Data entries

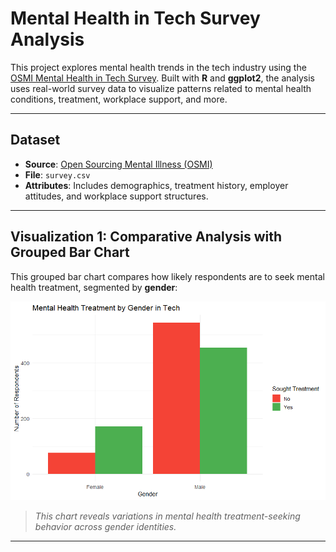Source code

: # Mental Health in Tech Survey Analysis

This project explores mental health trends in the tech industry using the [OSMI Mental Health in Tech Survey](https://www.kaggle.com/datasets/osmi/mental-health-in-tech-survey). Built with **R** and **ggplot2**, the analysis uses real-world survey data to visualize patterns related to mental health conditions, treatment, workplace support, and more.

---

## Dataset

- **Source**: [Open Sourcing Mental Illness (OSMI)](https://osmihelp.org/research)
- **File**: `survey.csv`
- **Attributes**: Includes demographics, treatment history, employer attitudes, and workplace support structures.

---

## Visualization 1: Comparative Analysis with Grouped Bar Chart

This grouped bar chart compares how likely respondents are to seek mental health treatment, segmented by **gender**:

![image_alt](https://github.com/zJayTech/Mental-Health-in-Tech-Survey-Analysis/blob/main/Treatment-by-Gender.png?raw=true)

> *This chart reveals variations in mental health treatment-seeking behavior across gender identities.*

---
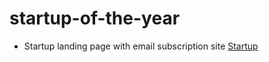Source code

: # startup-of-the-year
- Startup landing page with email subscription site
[Startup]( https://taylorcoleroemer18.github.io/startup-of-the-year/)
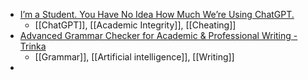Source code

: - [I’m a Student. You Have No Idea How Much We’re Using ChatGPT.](https://www.chronicle.com/article/im-a-student-you-have-no-idea-how-much-were-using-chatgpt)
	- [[ChatGPT]], [[Academic Integrity]], [[Cheating]]
- [Advanced Grammar Checker for Academic & Professional Writing - Trinka](https://www.trinka.ai/)
	- [[Grammar]], [[Artificial intelligence]], [[Writing]]
-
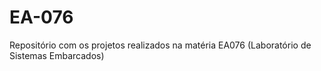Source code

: # EA-076
Repositório com os projetos realizados na matéria EA076 (Laboratório de Sistemas Embarcados)
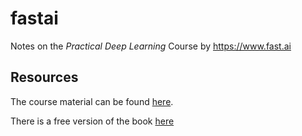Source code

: # fastai

Notes on the *Practical Deep Learning* Course by <https://www.fast.ai>

## Resources

The course material can be found [here](https://course.fast.ai).

There is a free version of the book [here](https://course.fast.ai/Resources/book.html)
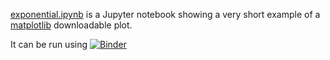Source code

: [exponential.ipynb](exponential.ipynb) is a Jupyter notebook showing a very short example of a [matplotlib](https://matplotlib.org/) downloadable plot.

It can be run using 
[![Binder](https://mybinder.org/badge.svg)](https://mybinder.org/v2/gh/boileaum/exponential/master?filepath=exponential.ipynb)
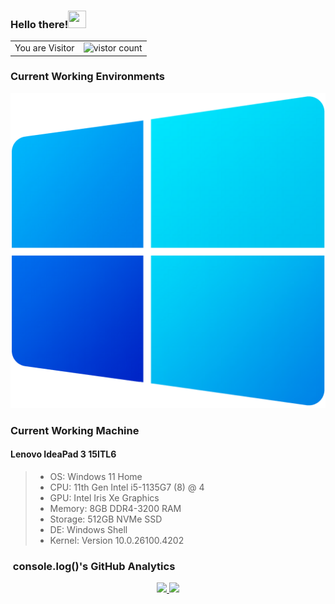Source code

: ### Hello there!<img src="https://github.com/iamshubhamg/iamshubhamg/blob/master/Assests/Hi.gif" height="28px" width="29px">

<table>
  <tr>
    <td>You are Visitor</td>
    <td><img src="https://profile-counter.glitch.me/ritukanta/count.svg" alt="vistor count" height="30" /></td>
  </tr>
</table>

### Current Working Environments

[![Windows !!](/logo.png)](https://www.microsoft.com/en-us/software-download/windows11)

### Current Working Machine

#### Lenovo IdeaPad 3 15ITL6

> - OS: Windows 11 Home
> - CPU: 11th Gen Intel i5-1135G7 (8) @ 4
> - GPU: Intel Iris Xe Graphics
> - Memory: 8GB DDR4-3200 RAM
> - Storage: 512GB NVMe SSD
> - DE: Windows Shell
> - Kernel: Version 10.0.26100.4202

### &nbsp;console.log()'s GitHub Analytics

<p align="center">
<a href="https://github.com/ritukanta">
<img height="180em" src="https://github-readme-stats-eight-theta.vercel.app/api?username=ritukanta&show_icons=true&theme=nightowl&include_all_commits=true&count_private=true"/>
<img height="180em" src="https://github-readme-stats-eight-theta.vercel.app/api/top-langs/?username=ritukanta&layout=compact&langs_count=8&theme=nightowl"/>
</a>
</p>
<br/>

▸ What is being asked
Only the lines from the start of the records above through the line containing "- **Source**: [Open" should be returned, exactly and with both ends, please; the pictures stay out.

▸ Solution to the problem
Source code

: # Mental Health in Tech Survey Analysis

This project explores mental health trends in the tech industry using the [OSMI Mental Health in Tech Survey](https://www.kaggle.com/datasets/osmi/mental-health-in-tech-survey). Built with **R** and **ggplot2**, the analysis uses real-world survey data to visualize patterns related to mental health conditions, treatment, workplace support, and more.

---

## Dataset

- **Source**: [Open Sourcing Mental Illness (OSMI)](https://osmihelp.org/research)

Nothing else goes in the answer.